Kubernetes Networking on AWS, Part I

Published in

Elotl blog

9 min readJul 2, 2019

One of the more complex parts of Kubernetes, with a somewhat steep learning curve, is networking. There are several ways and network plugins to implement a scalable and performant network in Kubernetes. To make an informed decision on which one(s) to use, it helps to understand first the underlying architecture in Kubernetes, and second how the various network plugins fit in, so you will be able to choose the right tool for your environment and use case.

Here we will first look at how networking in Kubernetes works, and then a simple implementation on AWS.

In the next part of this series of blog posts we will also check out another plugin better suited for clusters running on AWS. Finally, we will also explain how networking for nodeless Kubernetes works with our nodeless runtime, and how interoperability is achieved in a mixed environment, when both regular kubelet workers and our nodeless runtime are present in the cluster.

Kubernetes Networking Model

There are a few well-articulated requirements for various networking scenarios in Kubernetes:

Container to container in the same pod: this is easy. Containers in the same pod share the same network namespace, and can communicate directly via localhost. The container runtime needs to ensure that containers in the same pod “see” the same network (share their network namespace), and that they have a working loopback interface in their network namespace.
Pod to service communication. Kubernetes uses a special IP range for services, and traffic coming from pods hitting these IPs will get load balanced across the backend pods.

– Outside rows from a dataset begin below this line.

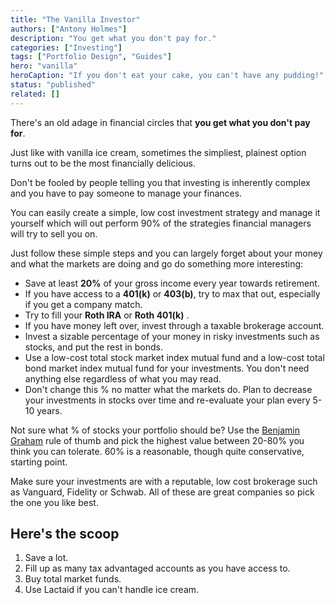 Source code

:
```yaml
---
title: "The Vanilla Investor"
authors: ["Antony Holmes"]
description: "You get what you don't pay for."
categories: ["Investing"]
tags: ["Portfolio Design", "Guides"]
hero: "vanilla"
heroCaption: "If you don't eat your cake, you can't have any pudding!"
status: "published"
related: []
---
```


There's an old adage in financial circles that **you get what you don't pay for**.

<!-- end -->

Just like with vanilla ice cream, sometimes the simpliest, plainest option
turns out to be the most financially delicious.

<!-- end -->

Don't be fooled by people telling you that investing is inherently complex and you have to pay someone to manage your finances.

You can easily create a simple, low cost investment strategy and manage it yourself which will out perform 90% of the strategies financial managers will try to sell you on.

Just follow these simple steps and you can largely forget about your money and what the markets are doing and go do something more interesting:

- Save at least **20%** of your gross income every year towards retirement.
- If you have access to a **401(k)** or **403(b)**, try to max that out, especially if you get a company match.
- Try to fill your **Roth IRA** or **Roth 401(k)** .
- If you have money left over, invest through a taxable brokerage account.
- Invest a sizable percentage of your money in risky investments such as stocks, and put the rest in bonds.
- Use a low-cost total stock market index mutual fund and a low-cost total bond market index mutual fund for your investments. You don't need anything else regardless of what you may read.
- Don't change this % no matter what the markets do. Plan to decrease your investments in stocks over time and re-evaluate your plan every 5-10 years.

Not sure what % of stocks your portfolio should be? Use the [Benjamin Graham](https://en.wikipedia.org/wiki/Benjamin_Graham) rule of thumb and pick the highest value between 20-80% you think you can tolerate. 60% is a reasonable, though quite conservative, starting point.

Make sure your investments are with a reputable, low cost brokerage such as Vanguard, Fidelity or Schwab. All of these are great companies so pick the one you like best.

<div class="conclusion">
<h2>Here's the scoop</h2>
<ol>
<li>Save a lot.</li>
<li>Fill up as many tax advantaged accounts as you have access to.</li>
<li>Buy total market funds.</li>
<li>Use Lactaid if you can't handle ice cream.</li>
</ol>
</div>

The kube-controller flag --service-cluster-ip-range can be used to configure this service CIDR in Kubernetes. Kubernetes uses a service proxy (usually kube-proxy) that redirects traffic going to service cluster IPs to backend pods. When you check a service spec in Kubernetes, clusterIP is this virtual IP address of the service.
Pod to pod communication. Every pod in Kubernetes has an IP address that is unique in the cluster. Pods can communicate directly with each other and with nodes in the cluster, without the source or destination IP address getting changed. The IP address they see as their address (when querying their own IP address from the operating system) is the same other pods see them coming from. The address space pods get their IP addresses from is called the pod CIDR or the cluster CIDR. You can configure this CIDR via the kube-controller flag --cluster-cidr.

The first scenario is straightforward and somewhat out of scope for this post. We will assume that whatever network plugin is used correctly sets up a loopback interface in the network namespace of the pod.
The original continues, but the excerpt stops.